Educational apartheid is rising due to increasing number of private school in Pakistan. Private schools are offering a very different level of education but at a price. As a result, rich people access these types of schools and others are pushed to go to (low quality) government schools. In this way, these schools provide a good opportunity and ways to rich to become richer as there exists an increasing tie-up between communication skills and wages.
According to LEAPS Pakistan data it is observed that the language of instruction in government schools is Urdu accompanied with local languages and very minor 15% of English. On the other side private schools use English as a language of instruction along with a little Urdu.

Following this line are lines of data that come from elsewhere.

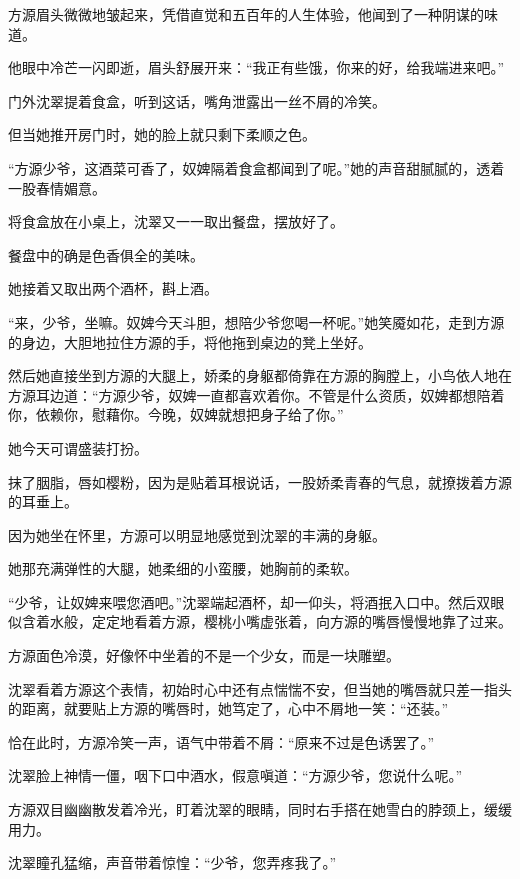 
\begin{this_body}

方源眉头微微地皱起来，凭借直觉和五百年的人生体验，他闻到了一种阴谋的味道。

他眼中冷芒一闪即逝，眉头舒展开来：“我正有些饿，你来的好，给我端进来吧。”

门外沈翠提着食盒，听到这话，嘴角泄露出一丝不屑的冷笑。

但当她推开房门时，她的脸上就只剩下柔顺之色。

“方源少爷，这酒菜可香了，奴婢隔着食盒都闻到了呢。”她的声音甜腻腻的，透着一股春情媚意。

将食盒放在小桌上，沈翠又一一取出餐盘，摆放好了。

餐盘中的确是色香俱全的美味。

她接着又取出两个酒杯，斟上酒。

“来，少爷，坐嘛。奴婢今天斗胆，想陪少爷您喝一杯呢。”她笑魇如花，走到方源的身边，大胆地拉住方源的手，将他拖到桌边的凳上坐好。

然后她直接坐到方源的大腿上，娇柔的身躯都倚靠在方源的胸膛上，小鸟依人地在方源耳边道：“方源少爷，奴婢一直都喜欢着你。不管是什么资质，奴婢都想陪着你，依赖你，慰藉你。今晚，奴婢就想把身子给了你。”

她今天可谓盛装打扮。

抹了胭脂，唇如樱粉，因为是贴着耳根说话，一股娇柔青春的气息，就撩拨着方源的耳垂上。

因为她坐在怀里，方源可以明显地感觉到沈翠的丰满的身躯。

她那充满弹性的大腿，她柔细的小蛮腰，她胸前的柔软。

“少爷，让奴婢来喂您酒吧。”沈翠端起酒杯，却一仰头，将酒抿入口中。然后双眼似含着水般，定定地看着方源，樱桃小嘴虚张着，向方源的嘴唇慢慢地靠了过来。

方源面色冷漠，好像怀中坐着的不是一个少女，而是一块雕塑。

沈翠看着方源这个表情，初始时心中还有点惴惴不安，但当她的嘴唇就只差一指头的距离，就要贴上方源的嘴唇时，她笃定了，心中不屑地一笑：“还装。”

恰在此时，方源冷笑一声，语气中带着不屑：“原来不过是色诱罢了。”

沈翠脸上神情一僵，咽下口中酒水，假意嗔道：“方源少爷，您说什么呢。”

方源双目幽幽散发着冷光，盯着沈翠的眼睛，同时右手搭在她雪白的脖颈上，缓缓用力。

沈翠瞳孔猛缩，声音带着惊惶：“少爷，您弄疼我了。”


\end{this_body}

Private schools are at geographically scattered locations as they are located in rich areas. In this context the first nuance is that choice of school may be affected by the distance of school from household.
A very interesting second nuance is that a part of geographical segregation, private schools are not fully composed on the children coming from educated and rich families. Private schools also have children from illiterate and non wealthy families. On the same way, government schools also have children from rich and educated families; says LEAPS survey.
A third nuance is Lack of segmentation along caste (zaat) lines in both private and government schools according to LEAPs’ survey.
Public and private schools thus not have proper segmentation in parental wealth/literacy or caste (zaat). The observed segmented factors are the combination of price- as the poor are less likely to afford heavy fees of private schools. Secondly, the distance factor- as the private school location is farther from poor. Apart of these two factors, private schools systematically not found discriminating against children from various backgrounds.
Price segregation could be addressed through government policy but on the other side, distance/location segregation could be harder to address by such policy. Encouraging more private schools to open rather than trying to close or regulate those already in existence might be the best way of addressing such segregation.